Su nombre está ligado a buena parte de las leyendas artísticas de los siglos XIX y XX. Los estados a los que induce han sido responsabilizados por suicidios, asesinatos, brotes, grandes obras y lamentables finales. Fue prohibido y su mala fama lo acompañó durante todo el siglo. Sin embargo, detrás de las malas lenguas se escondía una guerra comercial; del otro lado, la pluma de grandes poetas. Ahora que el ajenjo vuelve a ser legal en Estados Unidos (con su arrolladora influencia en el mundo), he aquí su historia y algunos de sus grandes momentos en boca de sus célebres bebedores.
Por Mariana Enriquez
La cuchara y el azúcar sobre las que se vierte el ajenjo para tomarlo.
Fue la gran bebida maldita, la que hasta hoy evoca historias de locura, decadencia y magia. La que esclavizó a sus amantes, la que llevó al suicidio a Van Gogh y condenó a Paul Verlaine; la bebida favorita de Degas y Toulouse-Lautrec. El ajenjo y su misterio oscuro seducen por el peligro, aunque en realidad el licor no es peligroso (o lo es tanto como cualquier bebida alcohólica si se la toma en cantidades grotescas). Sucede que a principios del siglo XX hubo una conjura fomentada por una buena oportunidad: los productores y vendedores de vino querían detener la popularidad del ajenjo –había crecido por problemas con los viñedos que subieron el precio– y encontraron la excusa en un crimen cometido por un suizo que, borracho de ajenjo, asesinó a toda su familia en 1905. Un año después, entre el lobby y la mala prensa, el ajenjo se prohibió en Europa. En 1912 se prohibió en Estados Unidos. Algunos países como España y Checoslovaquia no se plegaron a la ilegalidad, pero allí la bebida nunca había sido popular, y no había productores. Mientras tanto, creció la leyenda. Y en los años ’90 del siglo XX se empezó a percibir una lenta pero segura vuelta de la bebida del hada verde. Se volvió a legalizar en Europa, pero casi nadie la fabricaba: la mala fama permanecía, y nadie quería caer en la bancarrota con la aventura de devolverle la vida a la bebida más romántica. El cine de encargó de ofrecer escenas donde la bebida verde era símbolo de pasión y bohemia: en Drácula de Francis Ford Coppola, en Moulin Rouge de Baz Lurhmann, en Desde el infierno de los hermanos Hughes, donde la toma con seducción infalible Johnny Depp.

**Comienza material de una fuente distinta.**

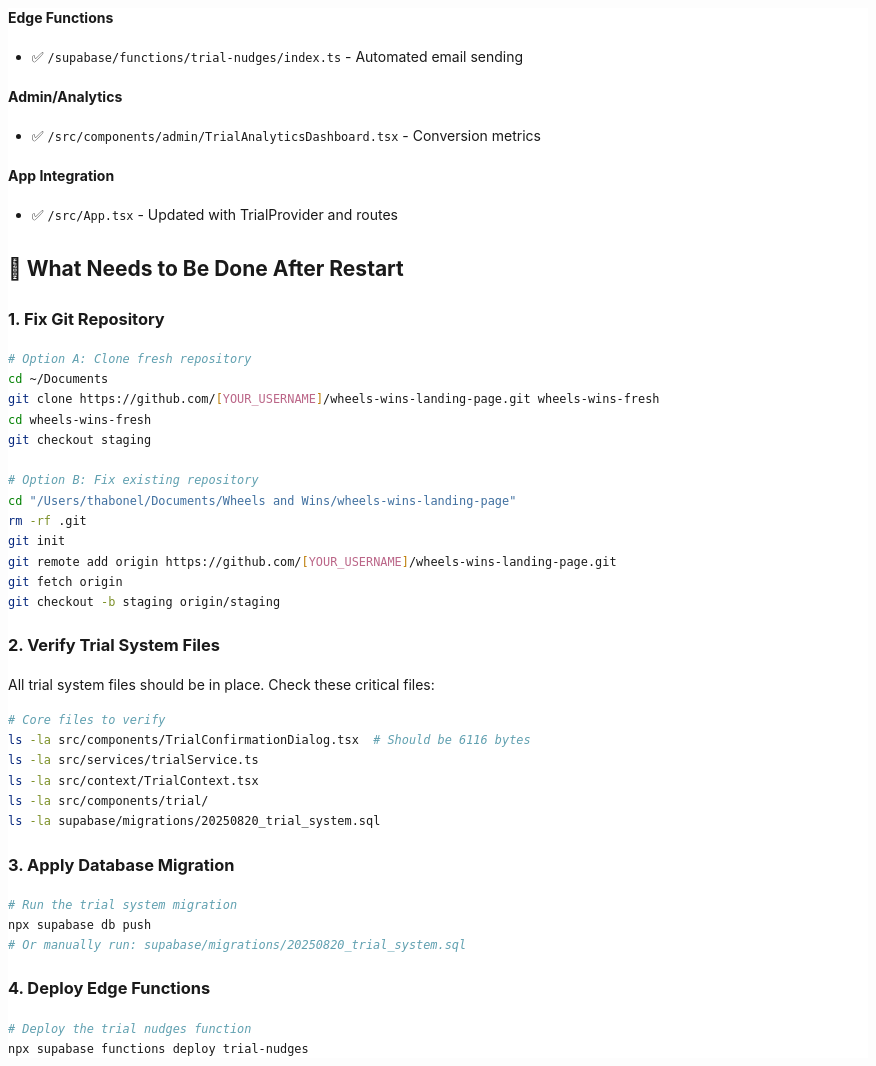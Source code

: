 #### Edge Functions
- ✅ `/supabase/functions/trial-nudges/index.ts` - Automated email sending

#### Admin/Analytics
- ✅ `/src/components/admin/TrialAnalyticsDashboard.tsx` - Conversion metrics

#### App Integration
- ✅ `/src/App.tsx` - Updated with TrialProvider and routes

## 🔧 What Needs to Be Done After Restart

### 1. Fix Git Repository
```bash
# Option A: Clone fresh repository
cd ~/Documents
git clone https://github.com/[YOUR_USERNAME]/wheels-wins-landing-page.git wheels-wins-fresh
cd wheels-wins-fresh
git checkout staging

# Option B: Fix existing repository
cd "/Users/thabonel/Documents/Wheels and Wins/wheels-wins-landing-page"
rm -rf .git
git init
git remote add origin https://github.com/[YOUR_USERNAME]/wheels-wins-landing-page.git
git fetch origin
git checkout -b staging origin/staging
```

### 2. Verify Trial System Files
All trial system files should be in place. Check these critical files:
```bash
# Core files to verify
ls -la src/components/TrialConfirmationDialog.tsx  # Should be 6116 bytes
ls -la src/services/trialService.ts
ls -la src/context/TrialContext.tsx
ls -la src/components/trial/
ls -la supabase/migrations/20250820_trial_system.sql
```

### 3. Apply Database Migration
```bash
# Run the trial system migration
npx supabase db push
# Or manually run: supabase/migrations/20250820_trial_system.sql
```

### 4. Deploy Edge Functions
```bash
# Deploy the trial nudges function
npx supabase functions deploy trial-nudges
```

Por fin, entonces, el ajenjo volvió a ser legal en el mayor mercado del mundo, el que marca las tendencias, el que lo desparramará por el mundo una vez más: en Estados Unidos. Y ya está el escenario preparado. Uno de los bares más atractivos de Nueva York, el Employees Only, contrató especialmente a guapos barmen serbios para que sirvan el ajenjo con el ritual de rigor (que se llama louche). El químico francés T.A. Breaux, que tiene su propia línea de ajenjo artesanal en Francia (Jade Liqueurs), acaba de ser contratado por la distribuidora Viridian Spirits para que produzca un ajenjo adecuado a los paladares norteamericanos; ya está listo y se llama Lucid. El diseño de la botella homenajea al Chat Noir de Montmartre. La empresa Kubler, suiza, principal exportadora de ajenjo a Estados Unidos, puso el grito en el cielo, pero es evidente que no podrán detener la avalancha: Marilyn Manson acaba de sacar su propia marca, Mansinthe, que por ahora sólo se consigue online.

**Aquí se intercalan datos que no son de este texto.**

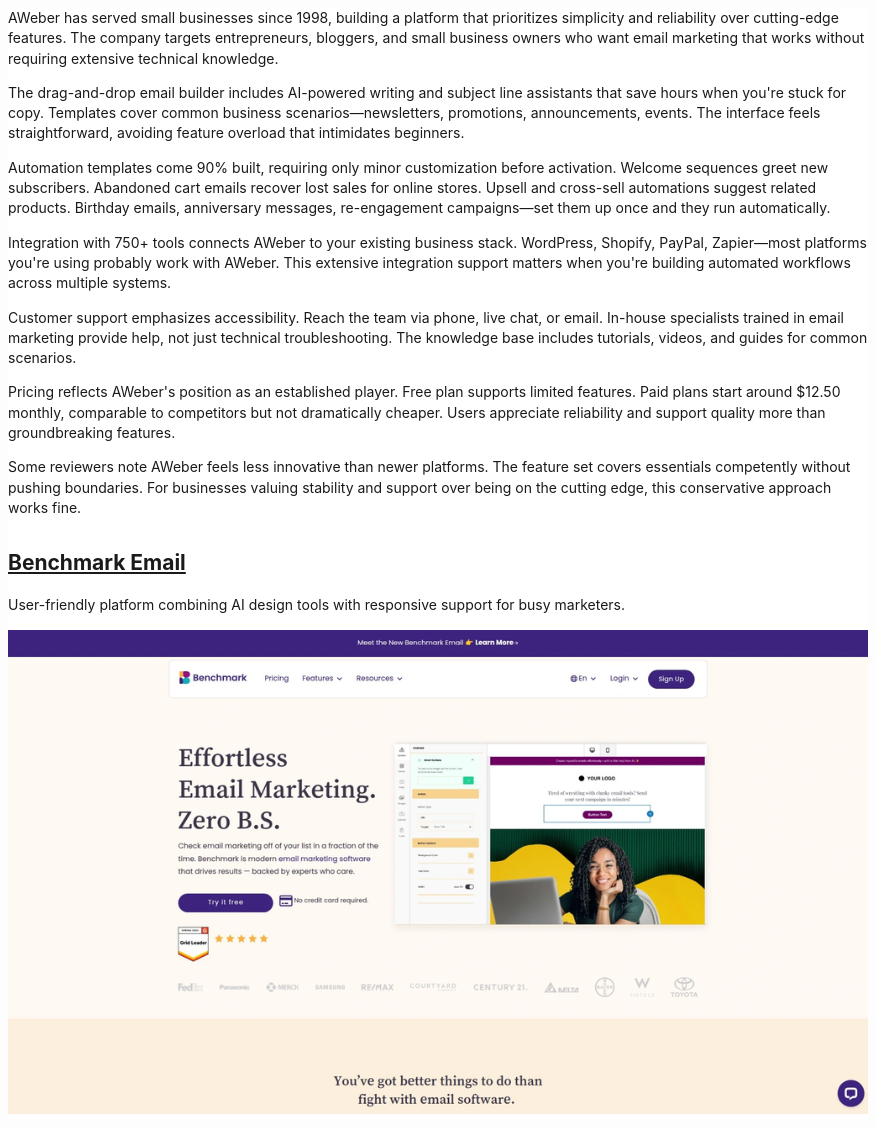 
AWeber has served small businesses since 1998, building a platform that prioritizes simplicity and reliability over cutting-edge features. The company targets entrepreneurs, bloggers, and small business owners who want email marketing that works without requiring extensive technical knowledge.

The drag-and-drop email builder includes AI-powered writing and subject line assistants that save hours when you're stuck for copy. Templates cover common business scenarios—newsletters, promotions, announcements, events. The interface feels straightforward, avoiding feature overload that intimidates beginners.

Automation templates come 90% built, requiring only minor customization before activation. Welcome sequences greet new subscribers. Abandoned cart emails recover lost sales for online stores. Upsell and cross-sell automations suggest related products. Birthday emails, anniversary messages, re-engagement campaigns—set them up once and they run automatically.

Integration with 750+ tools connects AWeber to your existing business stack. WordPress, Shopify, PayPal, Zapier—most platforms you're using probably work with AWeber. This extensive integration support matters when you're building automated workflows across multiple systems.

Customer support emphasizes accessibility. Reach the team via phone, live chat, or email. In-house specialists trained in email marketing provide help, not just technical troubleshooting. The knowledge base includes tutorials, videos, and guides for common scenarios.

Pricing reflects AWeber's position as an established player. Free plan supports limited features. Paid plans start around $12.50 monthly, comparable to competitors but not dramatically cheaper. Users appreciate reliability and support quality more than groundbreaking features.

Some reviewers note AWeber feels less innovative than newer platforms. The feature set covers essentials competently without pushing boundaries. For businesses valuing stability and support over being on the cutting edge, this conservative approach works fine.

## **[Benchmark Email](https://www.benchmarkemail.com)**

User-friendly platform combining AI design tools with responsive support for busy marketers.

![Benchmark Email Screenshot](image/benchmarkemail.webp)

Claro, lo que sucede es mucho más grave: ahora que se podrá tomar, que será una bebida alcohólica fuerte más, el ajenjo perderá todo su misterio, aunque se usen bellas copas y cucharas art-nouveau. Antes de que eso suceda, ofrecemos un repaso por algunos de los grandes éxitos del ajenjo cuando era el compañero de los poetas.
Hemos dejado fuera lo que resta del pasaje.